I've repeated to and beyond the point of tedium how language properly used is meaningful, how this is unarguable as the very arguing itself proceeds from the acceptance of the meaningfulness of the language used in the arguing; I've shown quite a few cases of supposed paradoxes, alleging as consequence language being a flawed tool, being no such things, simply errors of language; and I've described how science itself is enveloped within the folds of this intrinsic meaningfulness of language. Also how language properly used in intellectual matters always corresponds to a what one might call living reality. Reality isn't being dictated to by language, say in the manner of a magic spell, but the reality and the language correspond, cannot contradict one another.
In relation to all this what I am going to look at here is the thought of death, which earlier thoughts are reproduced below:
Death is non-existence. Non-existence by its very non-nature does not exist. Therefore death does not exist.
This might seem a mere elegant play on words but not actually to be taken seriously. However language meaningfully used is meaningful and there is nothing false about the given logic. But to look at it slightly differently, but heading towards perhaps the same logical destination: putting into perspective, for example, a writer who is 'obsessed with death', or simply anyone's fear of death. This is all a process of thought, and what is the nature of the thought, 'death'?
The language term 'death' is an idea or principle of absolute negation and inertia. One cannot be in a state of inertia while engaged in an activity- tautologically. A concept is an activity of the mind. And so the very idea of death as absolute inertia contradicts its very nature as an idea, or activity in which the mind is engaged. An activity cannot produce inertia. 'Death' is an unintelligible concept; the idea that the mental substance of an idea can be devoid of substance.
Another tangent is to say that the products of the mind are emanations of life. Death is the one thing that does not exist in life, and so for this reason is a meaningless concept.
So stressing again that 'death' is a thought, and so what I have done is look closer at the nature of this thought and in the inevitable process upset a very crude but very well-accepted notion of the reality of death. And doubly stressing that while language is autonomous in the sense that correct language is self-sufficient in many matters of self-exploration, ike here, it is not a self-enclosed autonomousness, i.e. that it corresponds to life beyond its verbal confines. Madness by contrast is language where this correspondence to a very large degree has broken down. So I am not merely playing like a musician with language to produce some odd idea. A reality dwells in tandem with this declaration of death's non-existence and which can be experienced, admittedly in a very subtle way by the mind.
Another angle of perceptual attack on this issue is this, and also showing how the most apparently simple sentence can be a much more slippery, subtle beast than imagined:
John died yesterday.
So here is expression of the normal attitude with regard to death. "John died, he is dead." A word refers to something which is, and in this case "John." However to say that John died is to say that the word John corresponds to an external essence - and yesterday he died. John here is the noun and a noun is something to which one can point as a reality but here there is no such reality, and so it is nonsense to talk about anything happening to something which is not. And so it is an illegitimate intellectual construct to say that John died yesterday.

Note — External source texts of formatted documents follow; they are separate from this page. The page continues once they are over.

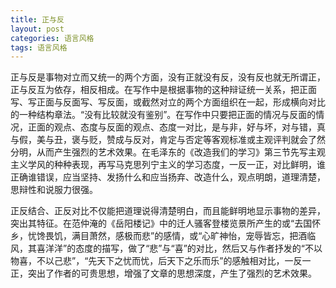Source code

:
 ```yaml
---
title: 正与反
layout: post
categories: 语言风格
tags: 语言风格
---
```


正与反是事物对立而又统一的两个方面，没有正就没有反，没有反也就无所谓正，正与反互为依存，相反相成。在写作中是根据事物的这种辩证统一关系，把正面写、写正面与反面写、写反面，或截然对立的两个方面组织在一起，形成横向对比的一种结构章法。“没有比较就没有鉴别”。在写作中只要把正面的情况与反面的情况，正面的观点、态度与反面的观点、态度一对比，是与非，好与坏，对与错，真与假，美与丑，褒与贬，赞成与反对，肯定与否定等客观标准或主观评判就会了然分明，从而产生强烈的艺术效果。在毛泽东的《改造我们的学习》第三节先写主观主义学风的种种表现，再写马克思列宁主义的学习态度，一反一正，对比鲜明，谁正确谁错误，应当坚持、发扬什么和应当扬弃、改造什么，观点明朗，道理清楚，思辩性和说服力很强。

正反结合、正反对比不仅能把道理说得清楚明白，而且能鲜明地显示事物的差异，突出其特征。在范仲淹的《岳阳楼记》中的迁人骚客登楼览景所产生的或“去国怀乡，忧馋畏饥，满目萧然，感极而悲”的感情，或“心旷神怡，宠辱皆忘，把酒临风，其喜洋洋”的态度的描写，做了“悲”与“喜”的对比，然后又与作者抒发的“不以物喜，不以己悲”，“先天下之忧而忧，后天下之乐而乐”的感触相对比，一反一正，突出了作者的可贵思想，增强了文章的思想深度，产生了强烈的艺术效果。 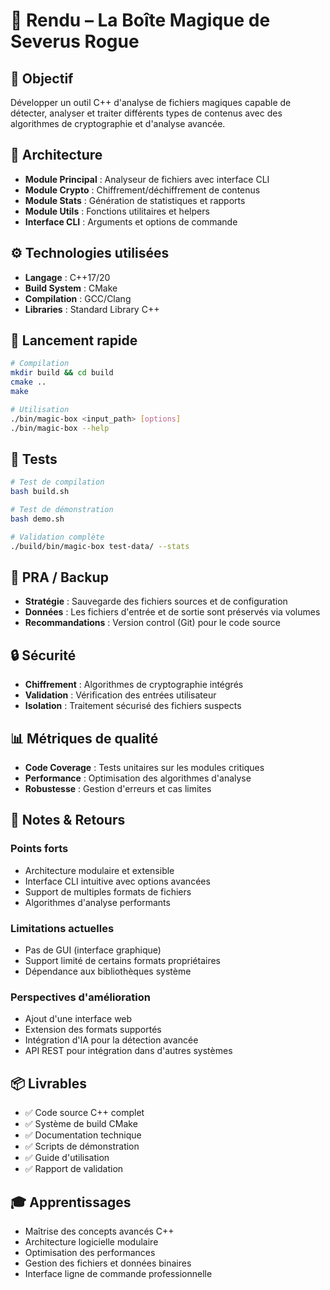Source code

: # 🧾 Rendu – La Boîte Magique de Severus Rogue

## 🎯 Objectif
Développer un outil C++ d'analyse de fichiers magiques capable de détecter, analyser et traiter différents types de contenus avec des algorithmes de cryptographie et d'analyse avancée.

## 🧩 Architecture
- **Module Principal** : Analyseur de fichiers avec interface CLI
- **Module Crypto** : Chiffrement/déchiffrement de contenus
- **Module Stats** : Génération de statistiques et rapports
- **Module Utils** : Fonctions utilitaires et helpers
- **Interface CLI** : Arguments et options de commande

## ⚙️ Technologies utilisées
- **Langage** : C++17/20
- **Build System** : CMake
- **Compilation** : GCC/Clang
- **Libraries** : Standard Library C++

## 🚀 Lancement rapide
```bash
# Compilation
mkdir build && cd build
cmake ..
make

# Utilisation
./bin/magic-box <input_path> [options]
./bin/magic-box --help
```

## 🧪 Tests
```bash
# Test de compilation
bash build.sh

# Test de démonstration  
bash demo.sh

# Validation complète
./build/bin/magic-box test-data/ --stats
```

## 💾 PRA / Backup
- **Stratégie** : Sauvegarde des fichiers sources et de configuration
- **Données** : Les fichiers d'entrée et de sortie sont préservés via volumes
- **Recommandations** : Version control (Git) pour le code source

## 🔒 Sécurité
- **Chiffrement** : Algorithmes de cryptographie intégrés
- **Validation** : Vérification des entrées utilisateur
- **Isolation** : Traitement sécurisé des fichiers suspects

## 📊 Métriques de qualité
- **Code Coverage** : Tests unitaires sur les modules critiques
- **Performance** : Optimisation des algorithmes d'analyse
- **Robustesse** : Gestion d'erreurs et cas limites

## 🧠 Notes & Retours

### Points forts
- Architecture modulaire et extensible
- Interface CLI intuitive avec options avancées
- Support de multiples formats de fichiers
- Algorithmes d'analyse performants

### Limitations actuelles
- Pas de GUI (interface graphique)
- Support limité de certains formats propriétaires
- Dépendance aux bibliothèques système

### Perspectives d'amélioration
- Ajout d'une interface web
- Extension des formats supportés
- Intégration d'IA pour la détection avancée
- API REST pour intégration dans d'autres systèmes

## 📦 Livrables
- ✅ Code source C++ complet
- ✅ Système de build CMake
- ✅ Documentation technique
- ✅ Scripts de démonstration
- ✅ Guide d'utilisation
- ✅ Rapport de validation

## 🎓 Apprentissages
- Maîtrise des concepts avancés C++
- Architecture logicielle modulaire
- Optimisation des performances
- Gestion des fichiers et données binaires
- Interface ligne de commande professionnelle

Similarly, another way this traditional view of death's reality would be expressed is to say that "John is dead." Again however there is no John who can be anything. To say that John is dead is to say that John is, he is in a state of existence, and that this state is non-existence. This is obviously full of self-contradictions, and so when one looks to the intellectual sense of the statement one that someone is dead or died, one sees quite simply that there is no sense. And to stress that the purported thought of someone dying cannot be expressed coherently in this pure intellectual sense.

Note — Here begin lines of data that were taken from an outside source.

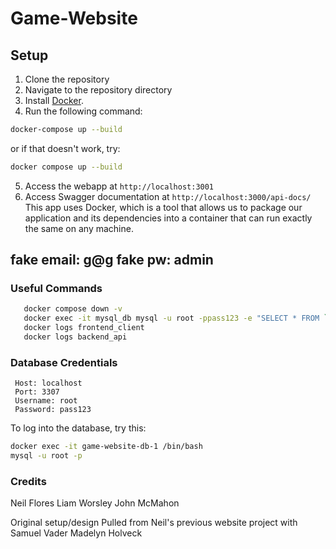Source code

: # Game-Website
 
 ## Setup
 
 1. Clone the repository
 2. Navigate to the repository directory
 3. Install [Docker](https://docs.docker.com/get-docker/).
 4. Run the following command:
 
 ```bash
 docker-compose up --build
 ```
 
 or if that doesn't work, try:
 
 ```bash
 docker compose up --build
 ```
 
 5. Access the webapp at `http://localhost:3001`
 6. Access Swagger documentation at `http://localhost:3000/api-docs/`
 This app uses Docker, which is a tool that allows us to package our application and its dependencies into a container that can run exactly the same on any machine.
 
## fake email: g@g   fake pw: admin
 
### Useful Commands
 ```bash
    docker compose down -v                                                                 (removes build)
    docker exec -it mysql_db mysql -u root -ppass123 -e "SELECT * FROM `user`;" gamedb     (Displays User table)
    docker logs frontend_client
    docker logs backend_api
 ```
 ### Database Credentials
 
     Host: localhost
     Port: 3307
     Username: root
     Password: pass123
 
 To log into the database, try this:
     
 
 ```bash
 docker exec -it game-website-db-1 /bin/bash
 mysql -u root -p
 ```
 
 ### Credits
 
 Neil Flores
 Liam Worsley
 John McMahon

 Original setup/design Pulled from Neil's previous website project with
 Samuel Vader
 Madelyn Holveck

So, repeating the earlier point, language is a truth tool of absolute intellectual precision if used correctly; it cannot be so if used loosely. I can easily imagine people thinking my statement of death's non-existence being simply a facile, 'smart' use of language and 'merely a matter of language' but this would be a misapprehension of the unarguable nature of language and its correspondence with 'living truth'. Even someone who wishes to believe in the religious idea of death's non-existence might well be dissatisfied with all the above as almost inhumanly dry. However language in this field of intellectual enquiry must be 'dry', precise; this is the means by which it yields the truths legitimately available to it; and also this language does not stand alone but that there is an inner truth to this language which can, however subtly elusive, be understood, or rather experienced, in a deeper sense.